— Exercise prompt —
Search the material for "Auschwitz" and show all lines that contain it.
+++ Source data +++
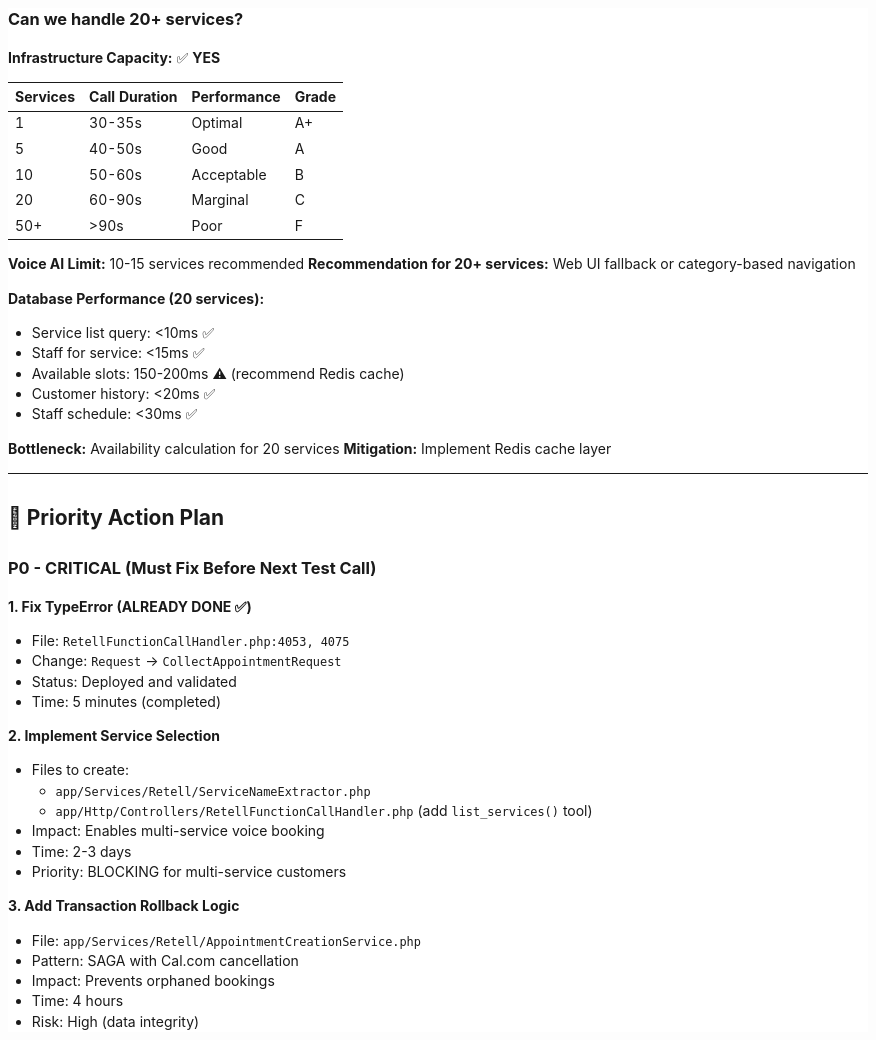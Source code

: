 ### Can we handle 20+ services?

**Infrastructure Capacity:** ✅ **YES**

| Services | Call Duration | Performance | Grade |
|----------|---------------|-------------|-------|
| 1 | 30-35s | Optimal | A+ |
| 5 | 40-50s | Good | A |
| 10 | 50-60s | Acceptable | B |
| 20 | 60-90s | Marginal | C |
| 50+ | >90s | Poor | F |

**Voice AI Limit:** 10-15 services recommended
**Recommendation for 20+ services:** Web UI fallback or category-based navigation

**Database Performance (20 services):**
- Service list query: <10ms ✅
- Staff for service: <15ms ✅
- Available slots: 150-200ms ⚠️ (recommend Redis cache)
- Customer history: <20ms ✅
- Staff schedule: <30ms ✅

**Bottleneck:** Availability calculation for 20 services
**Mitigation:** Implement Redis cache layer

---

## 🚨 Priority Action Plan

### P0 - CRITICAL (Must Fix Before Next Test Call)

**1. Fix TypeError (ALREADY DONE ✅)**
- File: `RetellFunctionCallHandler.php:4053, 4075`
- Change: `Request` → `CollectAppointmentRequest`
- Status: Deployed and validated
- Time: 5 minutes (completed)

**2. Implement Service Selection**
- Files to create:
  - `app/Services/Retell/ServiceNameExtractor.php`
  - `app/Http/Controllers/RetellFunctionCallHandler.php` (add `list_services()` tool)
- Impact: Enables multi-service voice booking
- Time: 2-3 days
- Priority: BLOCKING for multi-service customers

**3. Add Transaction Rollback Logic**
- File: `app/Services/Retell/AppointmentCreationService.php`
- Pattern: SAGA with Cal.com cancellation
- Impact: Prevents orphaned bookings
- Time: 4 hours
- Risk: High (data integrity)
+++
+++ Source data +++
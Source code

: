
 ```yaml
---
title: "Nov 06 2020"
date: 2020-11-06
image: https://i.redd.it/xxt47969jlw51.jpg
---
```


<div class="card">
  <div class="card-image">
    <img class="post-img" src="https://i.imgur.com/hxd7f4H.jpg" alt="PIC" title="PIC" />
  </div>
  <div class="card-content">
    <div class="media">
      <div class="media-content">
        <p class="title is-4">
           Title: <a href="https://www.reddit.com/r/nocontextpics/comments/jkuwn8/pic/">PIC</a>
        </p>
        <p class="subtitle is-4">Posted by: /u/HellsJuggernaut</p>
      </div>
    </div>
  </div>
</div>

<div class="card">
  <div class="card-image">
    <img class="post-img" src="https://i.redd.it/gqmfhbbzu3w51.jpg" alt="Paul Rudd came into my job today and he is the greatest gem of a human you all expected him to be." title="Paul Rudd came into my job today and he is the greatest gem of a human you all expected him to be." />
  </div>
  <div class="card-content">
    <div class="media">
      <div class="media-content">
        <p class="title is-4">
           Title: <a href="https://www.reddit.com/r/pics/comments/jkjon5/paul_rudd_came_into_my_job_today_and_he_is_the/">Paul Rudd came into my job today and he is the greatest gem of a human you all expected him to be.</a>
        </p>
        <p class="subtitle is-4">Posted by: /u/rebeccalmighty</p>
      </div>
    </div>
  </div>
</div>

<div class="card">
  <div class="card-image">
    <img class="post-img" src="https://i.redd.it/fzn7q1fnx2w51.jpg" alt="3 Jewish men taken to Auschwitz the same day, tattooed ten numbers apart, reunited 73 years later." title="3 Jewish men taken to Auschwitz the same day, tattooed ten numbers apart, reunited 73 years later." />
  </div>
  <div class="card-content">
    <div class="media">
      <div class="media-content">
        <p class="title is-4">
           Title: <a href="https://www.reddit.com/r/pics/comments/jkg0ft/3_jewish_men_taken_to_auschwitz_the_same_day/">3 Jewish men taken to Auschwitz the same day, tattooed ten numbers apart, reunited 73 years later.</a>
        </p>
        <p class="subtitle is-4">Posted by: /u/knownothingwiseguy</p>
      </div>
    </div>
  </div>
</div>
+++
— Solution to this exercise —
    <img class="post-img" src="https://i.redd.it/fzn7q1fnx2w51.jpg" alt="3 Jewish men taken to Auschwitz the same day, tattooed ten numbers apart, reunited 73 years later." title="3 Jewish men taken to Auschwitz the same day, tattooed ten numbers apart, reunited 73 years later." />
           Title: <a href="https://www.reddit.com/r/pics/comments/jkg0ft/3_jewish_men_taken_to_auschwitz_the_same_day/">3 Jewish men taken to Auschwitz the same day, tattooed ten numbers apart, reunited 73 years later.</a>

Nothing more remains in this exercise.